Trudy will take part in the Rock and Roll Marathon on Sunday 24 May 2020 and wants as many other officers and staff to join her in running to raising funds for the charity. There is also a half marathon the same day.
She has already encouraged 14 people within the Force to join her in taking on the marathon and has also spread the word as far as Australia. Her friend Sarah Sprague, who emigrated to Australia, is planning to run a race on the same day as the Liverpool event to raise awareness of MND in Oz.
Meanwhile Trudy is aware of the challenge she has set herself and hopes colleagues will share her passion to do something to show support for the ACC.
She explained: “It is way out of my comfort zone. It’s going to be tough as hell fitting the training in around working full-time, four children, a hectic life and winter training conditions. There are lots of barriers that could get in the way.

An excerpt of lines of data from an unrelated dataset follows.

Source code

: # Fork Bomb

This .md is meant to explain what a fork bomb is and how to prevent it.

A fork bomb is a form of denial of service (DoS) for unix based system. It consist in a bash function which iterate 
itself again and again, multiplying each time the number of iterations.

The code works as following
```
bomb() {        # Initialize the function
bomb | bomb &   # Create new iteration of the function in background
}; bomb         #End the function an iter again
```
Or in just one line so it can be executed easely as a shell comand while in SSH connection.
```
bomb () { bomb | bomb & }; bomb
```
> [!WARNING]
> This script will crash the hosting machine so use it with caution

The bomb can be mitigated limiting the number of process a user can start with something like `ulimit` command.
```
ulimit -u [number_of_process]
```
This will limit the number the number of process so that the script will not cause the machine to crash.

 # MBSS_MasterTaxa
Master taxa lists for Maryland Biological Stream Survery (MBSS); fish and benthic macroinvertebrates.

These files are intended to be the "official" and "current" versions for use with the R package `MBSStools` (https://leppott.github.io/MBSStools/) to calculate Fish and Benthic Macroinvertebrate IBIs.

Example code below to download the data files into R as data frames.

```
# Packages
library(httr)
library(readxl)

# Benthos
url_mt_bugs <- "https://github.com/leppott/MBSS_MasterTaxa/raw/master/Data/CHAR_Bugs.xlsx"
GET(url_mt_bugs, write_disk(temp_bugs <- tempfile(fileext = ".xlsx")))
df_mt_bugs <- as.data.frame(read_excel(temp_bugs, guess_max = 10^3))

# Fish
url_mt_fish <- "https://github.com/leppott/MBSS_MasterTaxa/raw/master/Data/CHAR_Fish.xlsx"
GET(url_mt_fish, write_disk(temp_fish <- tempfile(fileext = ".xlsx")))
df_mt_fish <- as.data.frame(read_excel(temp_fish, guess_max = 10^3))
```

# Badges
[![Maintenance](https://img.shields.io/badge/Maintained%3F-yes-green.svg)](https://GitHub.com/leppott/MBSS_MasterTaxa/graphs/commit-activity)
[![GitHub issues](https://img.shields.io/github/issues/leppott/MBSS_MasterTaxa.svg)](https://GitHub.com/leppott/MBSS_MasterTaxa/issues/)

“But when you think about MND, there is nothing more motivating when things feel tough. WMP is a huge family who are at their very best when they support each other. The half marathon in particular is a goal that, with the right mindset, support and training you could set yourself even if you’ve never run before.

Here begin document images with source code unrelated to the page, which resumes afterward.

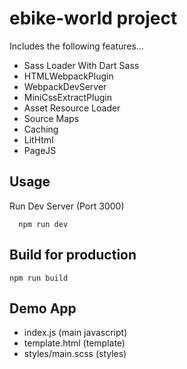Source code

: # ebike-world project

Includes the following features...

- Sass Loader With Dart Sass
- HTMLWebpackPlugin
- WebpackDevServer
- MiniCssExtractPlugin
- Asset Resource Loader
- Source Maps
- Caching
- LitHtml
- PageJS

## Usage

Run Dev Server (Port 3000)

```
  npm run dev
```

## Build for production

```
npm run build
```

## Demo App

- index.js (main javascript)
- template.html (template)
- styles/main.scss (styles)

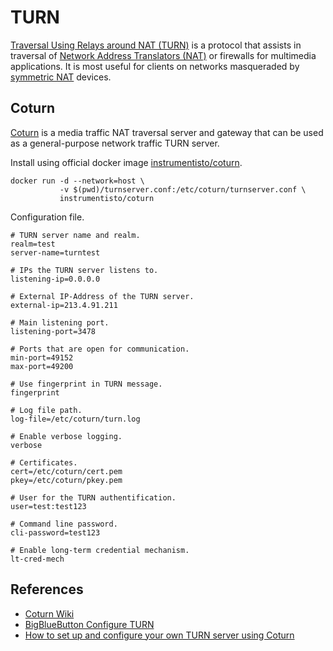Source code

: # TURN

[Traversal Using Relays around NAT (TURN)](https://en.wikipedia.org/wiki/Traversal_Using_Relays_around_NAT) is a protocol that assists in traversal of [Network Address Translators (NAT)](https://en.wikipedia.org/wiki/Network_address_translation) or firewalls for multimedia applications. It is most useful for clients on networks masqueraded by [symmetric NAT](https://en.wikipedia.org/wiki/Network_address_translation#Symmetric_NAT) devices.

## Coturn

[Coturn](https://github.com/coturn) is a media traffic NAT traversal server and gateway that can be used as a general-purpose network traffic TURN server.

Install using official docker image [instrumentisto/coturn](https://hub.docker.com/r/instrumentisto/coturn).
```
docker run -d --network=host \
           -v $(pwd)/turnserver.conf:/etc/coturn/turnserver.conf \
           instrumentisto/coturn
```

Configuration file.
```
# TURN server name and realm.
realm=test
server-name=turntest

# IPs the TURN server listens to.
listening-ip=0.0.0.0

# External IP-Address of the TURN server.
external-ip=213.4.91.211

# Main listening port.
listening-port=3478

# Ports that are open for communication.
min-port=49152
max-port=49200

# Use fingerprint in TURN message.
fingerprint

# Log file path.
log-file=/etc/coturn/turn.log

# Enable verbose logging.
verbose

# Certificates.
cert=/etc/coturn/cert.pem
pkey=/etc/coturn/pkey.pem

# User for the TURN authentification.
user=test:test123

# Command line password.
cli-password=test123

# Enable long-term credential mechanism.
lt-cred-mech
```

## References

* [Coturn Wiki](https://github.com/coturn/coturn/wiki/)
* [BigBlueButton Configure TURN](https://docs.bigbluebutton.org/admin/setup-turn-server.html)
* [How to set up and configure your own TURN server using Coturn](https://gabrieltanner.org/blog/turn-server/)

“The benefits of running are immense but for this goal it has the added benefits of supporting Chris and his family. I have also discovered an existing Facebook community called ‘RUN MND’ where their motto is #no finish line until there is a cure for MND. That is exactly where we want to get too.”
Chris has welcomed Trudy’s efforts, saying: “Thank you to everyone involved. This is α truly wonderful thing to do. It’s been α difficult time but I can honestly say things like this, where great people are prepared to do something to help raise awareness and support, is genuinely uplifting.”